Once again I realised the desert is never silent. The first noticeable sound is the dull roar of the wind through the spinifex, rising and falling as the wind gusts across the land. The ear becomes accustomed to that background and begins to hear the soft cooing of the spinifex pigeons. The squeaky-door calls of the zebra finch swell and fade but are always present as they scurry in flocks through the air, ground and trees in an always moving urge to feed, drink or evade the ever searching hawks.
The airstrip is hot and dusty, with just a small iron-clad shelter.
Over the noise of the desert day, yet still hidden by the hot sky haze, the aircraft is heard. Having travelled 170Km from its previous landing, and well over a thousand KM for the day, this will be just another stop for a busy aircraft.

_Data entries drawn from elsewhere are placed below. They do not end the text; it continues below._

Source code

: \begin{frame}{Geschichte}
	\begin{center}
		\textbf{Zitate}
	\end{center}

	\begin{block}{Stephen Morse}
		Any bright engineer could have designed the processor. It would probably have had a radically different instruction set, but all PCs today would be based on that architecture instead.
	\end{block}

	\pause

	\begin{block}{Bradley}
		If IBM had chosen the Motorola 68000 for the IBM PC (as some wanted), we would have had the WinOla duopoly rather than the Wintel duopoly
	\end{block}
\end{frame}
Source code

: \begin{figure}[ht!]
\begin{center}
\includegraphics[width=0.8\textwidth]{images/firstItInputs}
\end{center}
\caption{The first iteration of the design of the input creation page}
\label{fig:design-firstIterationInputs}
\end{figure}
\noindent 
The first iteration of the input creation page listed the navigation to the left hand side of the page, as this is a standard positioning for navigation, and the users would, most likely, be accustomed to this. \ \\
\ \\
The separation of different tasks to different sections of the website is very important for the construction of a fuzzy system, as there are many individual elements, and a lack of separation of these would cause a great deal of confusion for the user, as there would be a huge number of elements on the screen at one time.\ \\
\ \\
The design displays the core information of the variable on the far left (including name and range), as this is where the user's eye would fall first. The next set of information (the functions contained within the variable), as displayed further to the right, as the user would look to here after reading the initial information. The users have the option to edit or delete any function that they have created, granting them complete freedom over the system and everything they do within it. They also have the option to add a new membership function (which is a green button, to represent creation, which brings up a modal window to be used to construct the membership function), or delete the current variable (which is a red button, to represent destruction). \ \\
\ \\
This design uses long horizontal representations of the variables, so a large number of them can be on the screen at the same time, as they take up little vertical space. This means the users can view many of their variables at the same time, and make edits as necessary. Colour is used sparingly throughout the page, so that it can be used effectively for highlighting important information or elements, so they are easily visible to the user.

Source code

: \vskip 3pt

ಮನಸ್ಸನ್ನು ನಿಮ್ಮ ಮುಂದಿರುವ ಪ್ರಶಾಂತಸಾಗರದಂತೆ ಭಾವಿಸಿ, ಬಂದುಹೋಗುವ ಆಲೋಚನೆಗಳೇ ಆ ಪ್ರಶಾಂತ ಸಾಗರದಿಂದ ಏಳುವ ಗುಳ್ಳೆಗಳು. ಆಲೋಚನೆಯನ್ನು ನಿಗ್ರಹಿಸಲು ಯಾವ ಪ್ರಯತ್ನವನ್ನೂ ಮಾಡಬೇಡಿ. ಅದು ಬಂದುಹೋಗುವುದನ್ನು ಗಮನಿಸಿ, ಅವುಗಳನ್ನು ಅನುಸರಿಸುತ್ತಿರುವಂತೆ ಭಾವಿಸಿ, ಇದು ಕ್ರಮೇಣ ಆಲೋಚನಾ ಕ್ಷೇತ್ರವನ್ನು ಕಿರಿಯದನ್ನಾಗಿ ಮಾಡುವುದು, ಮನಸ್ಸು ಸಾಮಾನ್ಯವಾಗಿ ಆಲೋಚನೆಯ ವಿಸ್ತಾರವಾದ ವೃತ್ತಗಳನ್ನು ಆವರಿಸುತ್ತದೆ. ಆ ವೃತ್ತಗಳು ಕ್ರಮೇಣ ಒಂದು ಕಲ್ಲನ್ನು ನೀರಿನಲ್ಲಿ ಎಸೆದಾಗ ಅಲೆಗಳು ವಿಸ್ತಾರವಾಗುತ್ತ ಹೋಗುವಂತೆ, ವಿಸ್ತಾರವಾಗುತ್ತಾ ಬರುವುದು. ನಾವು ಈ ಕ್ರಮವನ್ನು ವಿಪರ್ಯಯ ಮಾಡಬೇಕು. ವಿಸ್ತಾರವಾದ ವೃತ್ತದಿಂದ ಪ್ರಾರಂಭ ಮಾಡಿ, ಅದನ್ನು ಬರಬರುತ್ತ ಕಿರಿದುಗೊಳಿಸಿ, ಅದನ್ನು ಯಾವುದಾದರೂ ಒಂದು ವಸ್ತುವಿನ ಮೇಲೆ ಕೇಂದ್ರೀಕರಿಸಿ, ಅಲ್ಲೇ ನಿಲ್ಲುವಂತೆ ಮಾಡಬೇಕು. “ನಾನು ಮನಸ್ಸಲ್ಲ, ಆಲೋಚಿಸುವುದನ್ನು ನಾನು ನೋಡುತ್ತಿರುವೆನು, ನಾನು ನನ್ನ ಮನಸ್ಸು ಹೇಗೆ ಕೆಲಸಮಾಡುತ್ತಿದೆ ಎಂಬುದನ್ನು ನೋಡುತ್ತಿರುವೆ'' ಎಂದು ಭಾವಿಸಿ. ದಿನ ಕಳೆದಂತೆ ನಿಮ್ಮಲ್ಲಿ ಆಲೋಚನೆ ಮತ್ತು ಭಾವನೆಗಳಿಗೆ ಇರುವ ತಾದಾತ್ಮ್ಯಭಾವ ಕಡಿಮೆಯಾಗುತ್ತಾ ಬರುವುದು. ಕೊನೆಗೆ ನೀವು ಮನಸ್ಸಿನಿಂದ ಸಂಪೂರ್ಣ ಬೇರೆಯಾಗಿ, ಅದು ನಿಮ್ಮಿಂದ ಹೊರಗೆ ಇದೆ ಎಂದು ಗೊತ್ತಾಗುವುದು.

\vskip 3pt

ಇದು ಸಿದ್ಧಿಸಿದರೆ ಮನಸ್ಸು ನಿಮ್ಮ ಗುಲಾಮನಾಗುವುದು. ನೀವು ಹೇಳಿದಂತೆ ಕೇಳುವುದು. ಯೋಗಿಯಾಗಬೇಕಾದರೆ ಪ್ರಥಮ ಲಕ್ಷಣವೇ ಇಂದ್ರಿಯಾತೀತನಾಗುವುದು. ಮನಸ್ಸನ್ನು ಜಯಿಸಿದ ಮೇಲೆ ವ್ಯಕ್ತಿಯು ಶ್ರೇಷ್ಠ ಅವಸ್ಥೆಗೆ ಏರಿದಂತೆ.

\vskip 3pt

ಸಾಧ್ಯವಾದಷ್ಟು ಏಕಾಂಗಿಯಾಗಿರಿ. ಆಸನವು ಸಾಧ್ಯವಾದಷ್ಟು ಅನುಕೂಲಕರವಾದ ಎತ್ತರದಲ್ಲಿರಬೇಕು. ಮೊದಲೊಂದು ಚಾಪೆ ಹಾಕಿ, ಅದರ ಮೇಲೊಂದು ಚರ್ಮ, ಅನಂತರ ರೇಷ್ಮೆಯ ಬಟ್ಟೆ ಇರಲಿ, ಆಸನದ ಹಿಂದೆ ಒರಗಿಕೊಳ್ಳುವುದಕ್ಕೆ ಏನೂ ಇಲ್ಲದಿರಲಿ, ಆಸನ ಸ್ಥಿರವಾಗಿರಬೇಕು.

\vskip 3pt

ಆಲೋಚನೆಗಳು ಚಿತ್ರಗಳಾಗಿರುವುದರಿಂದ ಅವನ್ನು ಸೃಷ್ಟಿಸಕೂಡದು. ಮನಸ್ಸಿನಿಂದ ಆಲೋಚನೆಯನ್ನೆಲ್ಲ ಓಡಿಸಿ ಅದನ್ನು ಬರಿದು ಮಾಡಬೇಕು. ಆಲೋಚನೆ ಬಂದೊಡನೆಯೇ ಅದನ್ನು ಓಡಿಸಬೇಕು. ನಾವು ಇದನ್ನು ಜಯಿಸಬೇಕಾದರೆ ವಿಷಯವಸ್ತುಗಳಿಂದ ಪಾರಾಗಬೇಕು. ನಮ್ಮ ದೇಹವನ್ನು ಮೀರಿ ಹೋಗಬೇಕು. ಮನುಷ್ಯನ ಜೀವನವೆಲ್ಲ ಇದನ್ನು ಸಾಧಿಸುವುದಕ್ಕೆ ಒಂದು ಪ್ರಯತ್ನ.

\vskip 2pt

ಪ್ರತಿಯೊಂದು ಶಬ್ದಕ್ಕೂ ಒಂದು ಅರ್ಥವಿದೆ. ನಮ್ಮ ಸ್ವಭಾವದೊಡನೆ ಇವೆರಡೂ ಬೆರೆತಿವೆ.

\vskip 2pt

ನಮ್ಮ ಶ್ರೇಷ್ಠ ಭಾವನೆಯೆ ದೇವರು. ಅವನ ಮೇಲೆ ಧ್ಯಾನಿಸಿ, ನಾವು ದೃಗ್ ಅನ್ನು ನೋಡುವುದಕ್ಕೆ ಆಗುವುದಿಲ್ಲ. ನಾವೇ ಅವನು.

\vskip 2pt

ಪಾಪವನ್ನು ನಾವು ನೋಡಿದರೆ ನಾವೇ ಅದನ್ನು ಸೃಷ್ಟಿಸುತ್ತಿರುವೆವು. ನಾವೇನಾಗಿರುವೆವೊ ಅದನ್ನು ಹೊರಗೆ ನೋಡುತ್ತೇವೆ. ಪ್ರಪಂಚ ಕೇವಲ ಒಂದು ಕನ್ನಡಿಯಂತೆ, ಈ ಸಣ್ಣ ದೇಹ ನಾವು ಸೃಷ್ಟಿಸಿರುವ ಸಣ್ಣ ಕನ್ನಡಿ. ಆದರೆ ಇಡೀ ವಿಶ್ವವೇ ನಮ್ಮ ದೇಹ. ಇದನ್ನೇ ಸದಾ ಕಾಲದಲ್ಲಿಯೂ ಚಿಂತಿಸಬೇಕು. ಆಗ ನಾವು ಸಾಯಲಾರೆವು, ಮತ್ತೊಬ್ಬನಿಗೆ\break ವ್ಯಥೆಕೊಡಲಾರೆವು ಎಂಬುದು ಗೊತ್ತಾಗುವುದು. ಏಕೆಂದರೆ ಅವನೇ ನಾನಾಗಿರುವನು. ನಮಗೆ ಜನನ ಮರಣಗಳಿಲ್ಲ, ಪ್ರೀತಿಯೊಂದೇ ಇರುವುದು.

It flies over the strip, looking for any camels which may have decided to begin eating gravel, then descends over the community to alert everyone to its presence. Turning, it flies back and is suddenly visible.
With its cliched roar the plane touches the desert strip hiding behind the spinifex and low acacias. I remember other flights arriving. Of being in the aircraft, holding it up by the seat rests. I remember helping to put out the landing strip lights at dusk as a Royal Flying Doctor aircraft was due in to evacuate a seriously ill baby. It is worthwhile looking through their website. They are an essential part of outback Australia.
After passing over the mail and allowing a pair oftourists to stretch their legs, the pilot closes up and takes off again though the heat haze for another bush airstrip about 200Km away.
As I drive away the Zebra Finches flock back to their disturbed feeding, the pigeons resume their cooing and the ever present wind continues its undisturbed journey across this vast land taking with it some of the Punmu airstrip dust.